Donde más padecemos el peso de los años es en la desaparición física de los coetáneos amigos y familiares. En el peldaño inmediatamente inferior aparecen personas que decoraron la niñez con la admiración en bruto, sin más vínculo que la fascinación por sus cometidos. O sea, nuestros ídolos. En el transcurrir de la vida no se vuelve a idolatrar como se hace en la infancia.
El fútbol era en mis edades tiernas más pasión que afición. Naturalmente, no podían faltar los fetiches. Acaba de fallecer uno, y el óbito me ha puesto cara contra cara con la verdad inapelable de una existencia de abundante recorrido. Franz Beckenbauer, el Káiser, fue uno de los referentes de esa etapa vital, en la que la televisión o los cromos servían y bastaban para enseñarme el mundo. Con él desaparece una de las fichas de ese puzle inverso que se va deshaciendo con el paso del tiempo.
Beckenbauer, el Káiser, fue el futbolista que más me impresionó. A Di Stéfano no lo vi en la época dorada. Pelé me entusiasmó con sus imposibles. Cruyff, con su fútbol cerebral dentro y fuera de la cancha. Maradona, excelso sobre el césped, miserable en el asfalto. Messi, genial, pero niño mimado por los organismos rectores, un intocable por decreto.

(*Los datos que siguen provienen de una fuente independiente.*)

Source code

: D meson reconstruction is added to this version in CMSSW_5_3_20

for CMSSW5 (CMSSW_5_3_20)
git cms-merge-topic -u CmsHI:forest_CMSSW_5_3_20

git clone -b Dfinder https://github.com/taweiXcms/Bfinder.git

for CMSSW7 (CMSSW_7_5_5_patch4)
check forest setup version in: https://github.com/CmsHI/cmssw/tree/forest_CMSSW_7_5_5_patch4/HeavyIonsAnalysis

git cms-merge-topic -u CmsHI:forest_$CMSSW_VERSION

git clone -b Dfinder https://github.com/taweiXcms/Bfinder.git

El Káiser no alcanzó la divinidad olímpica oficial del balompié. No obstante, hizo honor a su apodo con una pose imperial que concitaba todas las miradas del estadio. Era una delicia verle, aún sin el balón entre los pies, solo con la ocupación de los espacios. Beckenbauer fue el paradigma de una virtud que no rige en exclusiva en los terrenos de juego, sino en el orden de la urbanidad cotidiana: hacer de la sencillez un arte, un arquetipo de elegancia innata. No le veía ataviado con la casaca del Bayern o de la selección teutona, sino con el frac de un emperador en sublime protocolo.

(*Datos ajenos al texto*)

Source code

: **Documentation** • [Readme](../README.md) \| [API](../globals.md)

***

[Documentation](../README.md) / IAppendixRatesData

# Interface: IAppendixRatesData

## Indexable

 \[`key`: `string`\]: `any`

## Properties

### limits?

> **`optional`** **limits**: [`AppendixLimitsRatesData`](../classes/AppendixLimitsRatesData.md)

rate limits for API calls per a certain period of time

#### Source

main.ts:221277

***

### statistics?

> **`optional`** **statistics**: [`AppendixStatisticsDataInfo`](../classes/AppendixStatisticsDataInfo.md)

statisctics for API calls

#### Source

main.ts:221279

Lo conocí personalmente en París, en vísperas de la final del Mundial de 1998. Yo ya no era un niño, era un cuarentón. Aún así, me acerqué a él con el paso reverente del adolescente al que le ponen a tiro su ídolo. Pude quitarme de un plumazo más de treinta años. Nos estrechamos las manos sin más formulismo que un movimiento leve, respetuoso, de cabeza. No me atreví a pedirle un autógrafo. A un emperador no se le ofende así.